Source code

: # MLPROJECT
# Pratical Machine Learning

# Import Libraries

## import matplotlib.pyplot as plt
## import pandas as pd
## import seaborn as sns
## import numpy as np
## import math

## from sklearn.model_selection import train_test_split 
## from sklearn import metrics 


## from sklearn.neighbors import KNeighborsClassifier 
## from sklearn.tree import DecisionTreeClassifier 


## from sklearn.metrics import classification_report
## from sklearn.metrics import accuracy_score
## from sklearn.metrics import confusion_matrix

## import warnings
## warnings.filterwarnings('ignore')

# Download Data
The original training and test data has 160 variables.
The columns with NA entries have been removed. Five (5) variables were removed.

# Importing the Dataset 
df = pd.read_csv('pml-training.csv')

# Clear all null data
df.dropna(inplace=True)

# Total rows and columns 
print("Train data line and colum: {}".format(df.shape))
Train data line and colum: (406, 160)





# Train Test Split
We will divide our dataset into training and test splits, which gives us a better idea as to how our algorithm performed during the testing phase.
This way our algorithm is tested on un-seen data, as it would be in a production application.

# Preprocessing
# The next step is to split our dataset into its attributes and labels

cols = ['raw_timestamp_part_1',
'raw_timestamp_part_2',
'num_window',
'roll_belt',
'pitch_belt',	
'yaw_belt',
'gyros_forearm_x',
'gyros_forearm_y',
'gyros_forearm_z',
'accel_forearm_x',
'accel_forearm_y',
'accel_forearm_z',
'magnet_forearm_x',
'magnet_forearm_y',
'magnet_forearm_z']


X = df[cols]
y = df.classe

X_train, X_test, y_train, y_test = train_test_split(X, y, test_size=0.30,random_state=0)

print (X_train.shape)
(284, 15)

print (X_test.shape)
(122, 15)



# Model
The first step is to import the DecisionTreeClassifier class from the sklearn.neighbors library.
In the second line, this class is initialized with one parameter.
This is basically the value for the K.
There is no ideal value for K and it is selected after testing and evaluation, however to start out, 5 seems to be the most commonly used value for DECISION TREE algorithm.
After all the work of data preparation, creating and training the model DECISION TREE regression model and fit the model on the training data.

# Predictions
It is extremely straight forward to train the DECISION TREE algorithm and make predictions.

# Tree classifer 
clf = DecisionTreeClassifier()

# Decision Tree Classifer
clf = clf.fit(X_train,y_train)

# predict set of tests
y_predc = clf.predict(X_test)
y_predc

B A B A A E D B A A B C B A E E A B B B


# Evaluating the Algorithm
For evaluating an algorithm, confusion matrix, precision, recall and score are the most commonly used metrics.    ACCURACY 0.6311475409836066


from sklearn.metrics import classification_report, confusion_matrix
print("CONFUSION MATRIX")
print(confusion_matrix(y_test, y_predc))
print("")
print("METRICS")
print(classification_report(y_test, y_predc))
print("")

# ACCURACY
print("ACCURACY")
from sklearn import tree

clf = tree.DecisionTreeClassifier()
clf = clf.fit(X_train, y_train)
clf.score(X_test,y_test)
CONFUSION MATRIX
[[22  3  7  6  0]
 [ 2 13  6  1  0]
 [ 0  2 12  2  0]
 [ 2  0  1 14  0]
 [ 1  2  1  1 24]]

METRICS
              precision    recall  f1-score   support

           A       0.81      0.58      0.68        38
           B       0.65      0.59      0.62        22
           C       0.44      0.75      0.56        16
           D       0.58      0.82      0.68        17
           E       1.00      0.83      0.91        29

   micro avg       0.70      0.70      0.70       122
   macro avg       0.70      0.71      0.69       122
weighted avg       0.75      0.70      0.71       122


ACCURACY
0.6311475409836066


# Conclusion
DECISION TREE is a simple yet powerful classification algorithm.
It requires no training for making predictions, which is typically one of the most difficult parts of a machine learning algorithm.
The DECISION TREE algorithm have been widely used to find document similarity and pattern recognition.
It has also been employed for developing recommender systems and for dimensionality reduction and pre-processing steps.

· · · · ·

[Exercise requirements] Every entry above should be returned exactly as written.

[Written solution]
Source code

: # MLPROJECT
# Pratical Machine Learning

# Import Libraries

## import matplotlib.pyplot as plt
## import pandas as pd
## import seaborn as sns
## import numpy as np
## import math

## from sklearn.model_selection import train_test_split 
## from sklearn import metrics 


## from sklearn.neighbors import KNeighborsClassifier 
## from sklearn.tree import DecisionTreeClassifier 


## from sklearn.metrics import classification_report
## from sklearn.metrics import accuracy_score
## from sklearn.metrics import confusion_matrix

## import warnings
## warnings.filterwarnings('ignore')

# Download Data
The original training and test data has 160 variables.
The columns with NA entries have been removed. Five (5) variables were removed.

# Importing the Dataset 
df = pd.read_csv('pml-training.csv')

# Clear all null data
df.dropna(inplace=True)

# Total rows and columns 
print("Train data line and colum: {}".format(df.shape))
Train data line and colum: (406, 160)





# Train Test Split
We will divide our dataset into training and test splits, which gives us a better idea as to how our algorithm performed during the testing phase.
This way our algorithm is tested on un-seen data, as it would be in a production application.

# Preprocessing
# The next step is to split our dataset into its attributes and labels

cols = ['raw_timestamp_part_1',
'raw_timestamp_part_2',
'num_window',
'roll_belt',
'pitch_belt',	
'yaw_belt',
'gyros_forearm_x',
'gyros_forearm_y',
'gyros_forearm_z',
'accel_forearm_x',
'accel_forearm_y',
'accel_forearm_z',
'magnet_forearm_x',
'magnet_forearm_y',
'magnet_forearm_z']


X = df[cols]
y = df.classe

X_train, X_test, y_train, y_test = train_test_split(X, y, test_size=0.30,random_state=0)

print (X_train.shape)
(284, 15)

print (X_test.shape)
(122, 15)



# Model
The first step is to import the DecisionTreeClassifier class from the sklearn.neighbors library.
In the second line, this class is initialized with one parameter.
This is basically the value for the K.
There is no ideal value for K and it is selected after testing and evaluation, however to start out, 5 seems to be the most commonly used value for DECISION TREE algorithm.
After all the work of data preparation, creating and training the model DECISION TREE regression model and fit the model on the training data.

# Predictions
It is extremely straight forward to train the DECISION TREE algorithm and make predictions.

# Tree classifer 
clf = DecisionTreeClassifier()

# Decision Tree Classifer
clf = clf.fit(X_train,y_train)

# predict set of tests
y_predc = clf.predict(X_test)
y_predc

B A B A A E D B A A B C B A E E A B B B


# Evaluating the Algorithm
For evaluating an algorithm, confusion matrix, precision, recall and score are the most commonly used metrics.    ACCURACY 0.6311475409836066


from sklearn.metrics import classification_report, confusion_matrix
print("CONFUSION MATRIX")
print(confusion_matrix(y_test, y_predc))
print("")
print("METRICS")
print(classification_report(y_test, y_predc))
print("")

# ACCURACY
print("ACCURACY")
from sklearn import tree

clf = tree.DecisionTreeClassifier()
clf = clf.fit(X_train, y_train)
clf.score(X_test,y_test)
CONFUSION MATRIX
[[22  3  7  6  0]
 [ 2 13  6  1  0]
 [ 0  2 12  2  0]
 [ 2  0  1 14  0]
 [ 1  2  1  1 24]]

METRICS
              precision    recall  f1-score   support

           A       0.81      0.58      0.68        38
           B       0.65      0.59      0.62        22
           C       0.44      0.75      0.56        16
           D       0.58      0.82      0.68        17
           E       1.00      0.83      0.91        29

   micro avg       0.70      0.70      0.70       122
   macro avg       0.70      0.71      0.69       122
weighted avg       0.75      0.70      0.71       122


ACCURACY
0.6311475409836066


# Conclusion
DECISION TREE is a simple yet powerful classification algorithm.
It requires no training for making predictions, which is typically one of the most difficult parts of a machine learning algorithm.
The DECISION TREE algorithm have been widely used to find document similarity and pattern recognition.
It has also been employed for developing recommender systems and for dimensionality reduction and pre-processing steps.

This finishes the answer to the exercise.